The Great Hall of Westminster is best known for its incredible hammerbeam roof, which has been called “the greatest creation of medieval timber architecture.” This section is the oldest existing part of the Palace completed in 1099
It was commissioned by King Richard II in the late 14th century. The hall covered a hall of unprecedented size. Richard II adorned the hall with new stone carvings – bosses, corbels and label stops – many of which represent his heraldic emblems: a white hart recumbent engorged and lion statant guardant.
DBR Conservation worked on the delicate conservation at Westminster Hall to these carvings in Reigate or magnesium limestone, many of which were severely decayed. The conservation included photographic documentation, dry cleaning, consolidation with nanolimes and pigmented dispersed hydrated limes, sensitive mortar repairs, ammonium carbonate poulticing, and variegated shelter coating.
Remains of historic coatings, paint and even gilding were found on some of the medieval carvings, so discrete sampling and microscopy were used to identify pigments and binders.
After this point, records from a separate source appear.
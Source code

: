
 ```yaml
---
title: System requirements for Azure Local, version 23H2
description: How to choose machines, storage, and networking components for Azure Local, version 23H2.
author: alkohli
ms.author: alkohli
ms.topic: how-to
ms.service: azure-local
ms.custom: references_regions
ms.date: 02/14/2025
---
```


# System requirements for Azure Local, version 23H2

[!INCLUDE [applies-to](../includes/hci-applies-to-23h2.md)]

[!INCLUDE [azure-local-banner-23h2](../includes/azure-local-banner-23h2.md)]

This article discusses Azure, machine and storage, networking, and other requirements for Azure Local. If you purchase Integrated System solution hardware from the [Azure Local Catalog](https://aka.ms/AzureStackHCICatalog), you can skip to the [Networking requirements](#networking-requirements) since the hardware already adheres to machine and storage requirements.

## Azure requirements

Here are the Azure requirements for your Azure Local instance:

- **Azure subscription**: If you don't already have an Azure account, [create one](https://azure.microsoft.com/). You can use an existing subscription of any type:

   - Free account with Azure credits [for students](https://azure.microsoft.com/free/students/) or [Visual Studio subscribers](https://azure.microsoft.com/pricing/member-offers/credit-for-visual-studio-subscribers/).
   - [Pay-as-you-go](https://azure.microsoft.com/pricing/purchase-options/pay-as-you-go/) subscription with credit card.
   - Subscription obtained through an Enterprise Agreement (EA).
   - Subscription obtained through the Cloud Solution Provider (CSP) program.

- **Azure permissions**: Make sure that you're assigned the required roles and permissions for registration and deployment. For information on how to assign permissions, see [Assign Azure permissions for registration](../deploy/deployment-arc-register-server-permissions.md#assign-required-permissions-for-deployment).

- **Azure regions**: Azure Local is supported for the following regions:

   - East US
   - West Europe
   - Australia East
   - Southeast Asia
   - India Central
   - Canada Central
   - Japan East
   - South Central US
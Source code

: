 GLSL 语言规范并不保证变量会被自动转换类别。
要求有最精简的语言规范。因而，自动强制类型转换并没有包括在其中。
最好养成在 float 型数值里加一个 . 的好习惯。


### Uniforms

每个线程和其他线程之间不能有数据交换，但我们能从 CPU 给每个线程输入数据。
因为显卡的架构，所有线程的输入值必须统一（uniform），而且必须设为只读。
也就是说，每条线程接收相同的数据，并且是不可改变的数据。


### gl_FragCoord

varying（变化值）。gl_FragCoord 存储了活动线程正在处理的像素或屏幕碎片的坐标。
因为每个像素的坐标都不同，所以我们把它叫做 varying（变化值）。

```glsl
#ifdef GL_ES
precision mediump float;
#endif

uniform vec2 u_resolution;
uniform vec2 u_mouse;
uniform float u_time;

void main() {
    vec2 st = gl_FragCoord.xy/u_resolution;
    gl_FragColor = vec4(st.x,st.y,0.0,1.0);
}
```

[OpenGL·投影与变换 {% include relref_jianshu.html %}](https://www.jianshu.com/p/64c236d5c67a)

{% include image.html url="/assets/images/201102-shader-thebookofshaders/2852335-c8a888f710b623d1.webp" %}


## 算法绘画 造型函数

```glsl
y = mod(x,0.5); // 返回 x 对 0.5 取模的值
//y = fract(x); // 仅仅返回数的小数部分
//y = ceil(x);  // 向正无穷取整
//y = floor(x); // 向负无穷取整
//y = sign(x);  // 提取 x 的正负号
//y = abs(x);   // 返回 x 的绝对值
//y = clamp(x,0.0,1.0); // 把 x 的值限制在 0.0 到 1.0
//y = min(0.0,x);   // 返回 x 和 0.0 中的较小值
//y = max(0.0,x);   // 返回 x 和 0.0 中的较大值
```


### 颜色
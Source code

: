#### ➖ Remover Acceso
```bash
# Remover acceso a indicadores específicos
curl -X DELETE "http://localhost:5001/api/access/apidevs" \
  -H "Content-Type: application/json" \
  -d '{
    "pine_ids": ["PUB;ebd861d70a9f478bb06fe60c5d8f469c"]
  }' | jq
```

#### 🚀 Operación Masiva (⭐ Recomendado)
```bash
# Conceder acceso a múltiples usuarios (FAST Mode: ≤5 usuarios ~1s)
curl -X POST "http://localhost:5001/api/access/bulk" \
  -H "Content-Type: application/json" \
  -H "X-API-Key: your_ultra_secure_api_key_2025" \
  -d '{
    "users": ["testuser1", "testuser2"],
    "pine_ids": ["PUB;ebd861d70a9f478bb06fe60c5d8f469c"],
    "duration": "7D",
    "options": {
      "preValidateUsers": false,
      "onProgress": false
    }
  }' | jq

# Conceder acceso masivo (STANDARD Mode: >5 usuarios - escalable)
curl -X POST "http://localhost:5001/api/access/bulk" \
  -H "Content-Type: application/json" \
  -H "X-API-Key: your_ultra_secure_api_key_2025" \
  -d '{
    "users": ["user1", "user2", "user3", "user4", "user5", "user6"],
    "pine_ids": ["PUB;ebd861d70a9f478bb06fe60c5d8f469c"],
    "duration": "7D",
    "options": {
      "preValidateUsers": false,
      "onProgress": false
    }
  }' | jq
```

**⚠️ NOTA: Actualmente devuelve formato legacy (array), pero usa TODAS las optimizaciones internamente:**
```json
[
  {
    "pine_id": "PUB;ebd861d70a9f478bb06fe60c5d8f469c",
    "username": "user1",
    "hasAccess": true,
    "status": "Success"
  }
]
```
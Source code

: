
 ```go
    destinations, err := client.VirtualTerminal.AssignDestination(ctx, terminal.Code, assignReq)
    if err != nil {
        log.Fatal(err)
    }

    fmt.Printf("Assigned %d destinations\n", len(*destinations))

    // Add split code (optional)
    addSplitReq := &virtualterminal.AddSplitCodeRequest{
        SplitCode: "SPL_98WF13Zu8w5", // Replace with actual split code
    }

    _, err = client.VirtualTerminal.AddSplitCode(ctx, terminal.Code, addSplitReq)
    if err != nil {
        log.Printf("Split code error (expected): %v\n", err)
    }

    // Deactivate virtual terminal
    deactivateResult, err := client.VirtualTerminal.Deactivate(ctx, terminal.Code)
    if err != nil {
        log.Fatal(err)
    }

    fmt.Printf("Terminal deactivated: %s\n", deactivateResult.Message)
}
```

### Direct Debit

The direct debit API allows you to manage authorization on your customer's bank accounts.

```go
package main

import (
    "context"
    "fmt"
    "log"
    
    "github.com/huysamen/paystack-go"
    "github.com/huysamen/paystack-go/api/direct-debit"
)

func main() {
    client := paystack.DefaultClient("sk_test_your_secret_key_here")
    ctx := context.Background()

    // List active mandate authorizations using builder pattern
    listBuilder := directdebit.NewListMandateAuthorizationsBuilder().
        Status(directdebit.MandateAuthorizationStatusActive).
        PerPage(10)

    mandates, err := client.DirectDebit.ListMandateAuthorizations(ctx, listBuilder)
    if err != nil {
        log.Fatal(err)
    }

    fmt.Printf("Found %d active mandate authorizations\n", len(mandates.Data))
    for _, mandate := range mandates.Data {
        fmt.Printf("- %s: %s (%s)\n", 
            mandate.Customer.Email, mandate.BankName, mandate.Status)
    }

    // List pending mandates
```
DBR London carried out the conservation of the internal joinery surfaces of the hammer beam roof and angels. The work also included the dismantling and reconstruction of the Fleche timber structure after the careful removal of the lead coverings. DBR Leadwork reconstructed the sand cast lead coverings with recast salvaged lead recovering and repair of the cast lead crockets. Therefore, this was a collaborative effort between many DBR divisions.